Chèvreville (France) (AFP) – Un bourdonnement sourd entre les rangs de pommiers en fleurs. Chut ! les ouvrières travaillent. Dans un immense verger de Chèvreville, au nord-est de Paris, des milliers d’abeilles s’activent pour polliniser des millions de fleurs en à peine trois semaines.

« Sans abeilles, pas de pollinisation, pas de pommes, pas de vie », l’équation est simple, et vieille comme le monde : à force d’entendre parler du déclin des abeilles, certains agriculteurs comme Alexandre Prot, céréalier et producteur de pommes installé à une heure de la capitale française, ont pris les choses en main en devenant aussi apiculteurs.

« On n’a pas peur de manquer d’abeilles, parce qu’on a les nôtres », explique le jeune homme, qui entretient 30 ruches à l’année et en loue 30 supplémentaires au printemps pour assurer la fécondation des fleurs sur ses 60 hectares de pommiers.

Diplômé d’une école de commerce, il a travaillé à New York et Paris dans l’audit et sur les marchés de matières premières agricoles, avant de s’installer sur l’exploitation familiale de 300 hectares à Chèvreville (Oise).

« Autonome »

« Mon grand-père, qui avait planté les premiers pommiers, faisait appel à un apiculteur professionnel, mon père aussi », raconte l’agriculteur.

« Avoir des abeilles me permet d’être autonome pour ma production de pommes », explique-t-il. « Tous les ans, les ruches se divisent en deux, la jeune reine va trouver un nouvel abri, on récupère les essaims. (…) Donc tous les ans, avec l’essaimage, on augmente un peu notre parc. »

Ses abeilles produisent quelque 500 kilos de miel par an, commercialisés dans le magasin de la ferme.
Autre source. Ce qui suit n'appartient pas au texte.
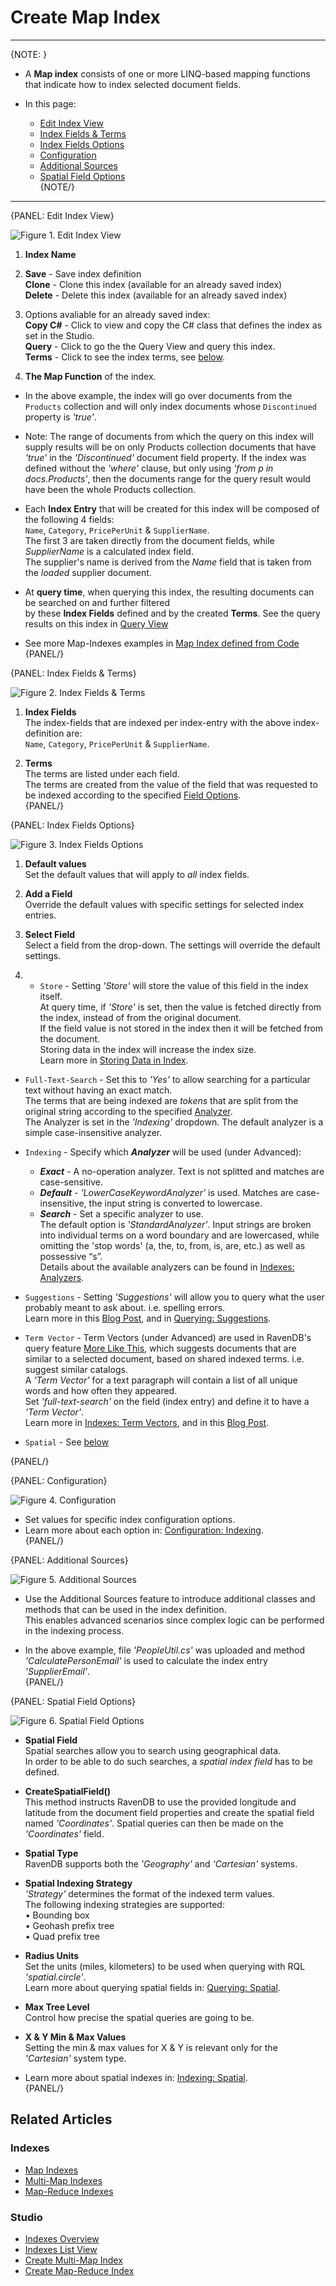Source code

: ﻿# Create Map Index
---

{NOTE: }

* A **Map index** consists of one or more LINQ-based mapping functions that indicate how to index selected document fields.  

* In this page:  
  * [Edit Index View](../../../studio/database/indexes/create-map-index#edit-index-view)  
  * [Index Fields & Terms](../../../studio/database/indexes/create-map-index#index-fields-&-terms)  
  * [Index Fields Options](../../../studio/database/indexes/create-map-index#index-fields-options)  
  * [Configuration](../../../studio/database/indexes/create-map-index#configuration)  
  * [Additional Sources](../../../studio/database/indexes/create-map-index#additional-sources)  
  * [Spatial Field Options](../../../studio/database/indexes/create-map-index#spatial-field-options)  
{NOTE/}

---

{PANEL: Edit Index View}

![Figure 1. Edit Index View](images/create-map-index-1.png "Figure-1: Edit Index View")

1. **Index Name**  

2. **Save** - Save index definition  
   **Clone** - Clone this index (available for an already saved index)  
   **Delete** - Delete this index (available for an already saved index)  

3. Options avaliable for an already saved index:  
   **Copy C#** - Click to view and copy the C# class that defines the index as set in the Studio.  
   **Query** - Click to go the the Query View and query this index.  
   **Terms** - Click to see the index terms, see [below](../../../studio/database/indexes/create-map-index#index-entries-&-terms).  

4. **The Map Function** of the index.  

  * In the above example, the index will go over documents from the `Products` collection and 
    will only index documents whose `Discontinued` property is _'true'_.  

  * Note: The range of documents from which the query on this index will supply results will be on only Products collection documents 
    that have _'true'_ in the _'Discontinued'_ document field property. If the index was defined without the _'where'_ clause, but only using _'from p in docs.Products'_, 
    then the documents range for the query result would have been the whole Products collection.  

  * Each **Index Entry** that will be created for this index will be composed of the following 4 fields:  
    `Name`, `Category`, `PricePerUnit` & `SupplierName`.  
    The first 3 are taken directly from the document fields, while _SupplierName_ is a calculated index field.  
    The supplier's name is derived from the _Name_ field that is taken from the _loaded_ supplier document.  

  * At **query time**, when querying this index, the resulting documents can be searched on and further filtered  
    by these **Index Fields** defined and by the created **Terms**. 
    See the query results on this index in [Query View](../../../todo-update-me-later)  

  * See more Map-Indexes examples in [Map Index defined from Code](../../../indexes/map-indexes)  
{PANEL/}

{PANEL: Index Fields & Terms}

![Figure 2. Index Fields & Terms](images/create-map-index-2.png "Figure-2: Index Fields & Terms")

1. **Index Fields**  
   The index-fields that are indexed per index-entry with the above index-definition are:  
   `Name`, `Category`, `PricePerUnit` & `SupplierName`.  

2. **Terms**  
   The terms are listed under each field.  
   The terms are created from the value of the field that was requested to be indexed 
   according to the specified [Field Options](../../../studio/database/indexes/create-map-index#fields-(index-entries)-options).  
{PANEL/}

{PANEL: Index Fields Options}

![Figure 3. Index Fields Options](images/create-map-index-3.png "Figure-4: Index Fields Options")

1. **Default values**  
   Set the default values that will apply to _all_ index fields.  

2. **Add a Field**  
   Override the default values with specific settings for selected index entries. 

3. **Select Field**  
   Select a field from the drop-down. The settings will override the default settings.  

4. * `Store` - Setting _'Store'_ will store the value of this field in the index itself.  
               At query time, if _'Store'_ is set, then the value is fetched directly from the index, instead of from the original document.  
               If the field value is not stored in the index then it will be fetched from the document.  
               Storing data in the index will increase the index size.  
               Learn more in [Storing Data in Index](../../../indexes/storing-data-in-index).  

  *  `Full-Text-Search` - Set this to _'Yes'_ to allow searching for a particular text without having an exact match.  
                          The terms that are being indexed are _tokens_ that are split from the original string according to the specified [Analyzer](../../../indexes/using-analyzers).  
                          The Analyzer is set in the _'Indexing'_ dropdown. The default analyzer is a simple case-insensitive analyzer.  

  * `Indexing` -  Specify which ***Analyzer*** will be used (under Advanced):  
     * ***Exact*** - A no-operation analyzer. Text is not splitted and matches are case-sensitive.  
     * ***Default*** - _'LowerCaseKeywordAnalyzer'_ is used. Matches are case-insensitive, the input string is converted to lowercase.  
     * ***Search*** - Set a specific analyzer to use.  
               The default option is _'StandardAnalyzer'_. Input strings are broken into individual terms on a word boundary and are lowercased, 
               while omitting the 'stop words' (a, the, to, from, is, are, etc.) as well as possessive “s”.  
               Details about the available analyzers can be found in [Indexes: Analyzers](../../../indexes/using-analyzers).  

  * `Suggestions` -  Setting _'Suggestions'_ will allow you to query what the user probably meant to ask about. i.e. spelling errors.  
                      Learn more in this [Blog Post](https://ayende.com/blog/180899/queries-in-ravendb-i-suggest-you-can-do-better), 
                      and in [Querying: Suggestions](../../../indexes/querying/suggestions).  

  *  `Term Vector` -  Term Vectors (under Advanced) are used in RavenDB's query feature [More Like This](../../../indexes/querying/morelikethis), 
                      which suggests documents that are similar to a selected document, based on shared indexed terms. i.e. suggest similar catalogs.  
                      A _'Term Vector'_ for a text paragraph will contain a list of all unique words and how often they appeared.  
                      Set _'full-text-search'_ on the field (index entry) and define it to have a _'Term Vector'_.  
                      Learn more in [Indexes: Term Vectors](../../../indexes/using-term-vectors), 
                      and in this [Blog Post](https://ayende.com/blog/180900/queries-in-ravendb-gimme-more-like-this).  

  * `Spatial` -  See [below](../../../studio/database/indexes/create-map-index#spatial-field-options)

{PANEL/}

{PANEL: Configuration}

![Figure 4. Configuration](images/create-map-index-4.png "Figure-4: Configuration")

* Set values for specific index configuration options.  
* Learn more about each option in: [Configuration: Indexing](../../../server/configuration/indexing-configuration).  
{PANEL/}

{PANEL: Additional Sources}

![Figure 5. Additional Sources](images/create-map-index-5.png "Figure-5: Additional Sources")

* Use the Additional Sources feature to introduce additional classes and methods that can be used in the index definition.  
  This enables advanced scenarios since complex logic can be performed in the indexing process.  

* In the above example, file _'PeopleUtil.cs'_ was uploaded and method _'CalculatePersonEmail'_ is used to calculate the index entry _'SupplierEmail'_.  
{PANEL/}

{PANEL: Spatial Field Options}

![Figure 6. Spatial Field Options](images/create-map-index-6.png "Figure-6: Spatial Field Options")

* **Spatial Field**  
  Spatial searches allow you to search using geographical data.  
  In order to be able to do such searches, a _spatial index field_ has to be defined.  

* **CreateSpatialField()**  
  This method instructs RavenDB to use the provided longitude and latitude from the document field properties 
  and create the spatial field named _'Coordinates'_. 
  Spatial queries can then be made on the _'Coordinates'_ field.  

* **Spatial Type**  
  RavenDB supports both the _'Geography'_ and _'Cartesian'_ systems.  

* **Spatial Indexing Strategy**  
  _'Strategy'_ determines the format of the indexed term values.  
  The following indexing strategies are supported:  
  • Bounding box  
  • Geohash prefix tree  
  • Quad prefix tree  

* **Radius Units**  
  Set the units (miles, kilometers) to be used when querying with RQL _'spatial.circle'_.  
  Learn more about querying spatial fields in: [Querying: Spatial](../../../indexes/querying/spatial).  

* **Max Tree Level**  
  Control how precise the spatial queries are going to be.  

* **X & Y Min & Max Values**  
  Setting the min & max values for X & Y is relevant only for the _'Cartesian'_ system type.  

* Learn more about spatial indexes in: [Indexing: Spatial](../../../indexes/indexing-spatial-data).  
{PANEL/}

## Related Articles

### Indexes

- [Map Indexes](../../../indexes/map-indexes)
- [Multi-Map Indexes](../../../indexes/multi-map-indexes)
- [Map-Reduce Indexes](../../../indexes/map-reduce-indexes)

### Studio

- [Indexes Overview](../../../studio/database/indexes/indexes-overview)
- [Indexes List View](../../../studio/database/indexes/indexes-list-view)
- [Create Multi-Map Index](../../../studio/database/indexes/create-multi-map-index)
- [Create Map-Reduce Index](../../../studio/database/indexes/create-map-reduce-index)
Mais ce miel fait presque figure de produit dérivé tant c’est l’acte de pollinisation lui-même, au cœur de la reproduction des plantes, qui motive l’agriculteur.

L’Institut technique et scientifique de l’apiculture (ITSAP) estime à 2 milliards d’euros la valeur de l’activité pollinisatrice des abeilles pour l’agriculture française (production de fruits, de fleurs, de semences..).

Au niveau international, l’agence des Nations unies pour l’agriculture et l’alimentation (FAO) a placé la « conservation et l’utilisation durable des pollinisateurs » au rang des « priorités absolues » pour juguler une « crise de la pollinisation » qui mettrait en danger les ressources alimentaires de la planète.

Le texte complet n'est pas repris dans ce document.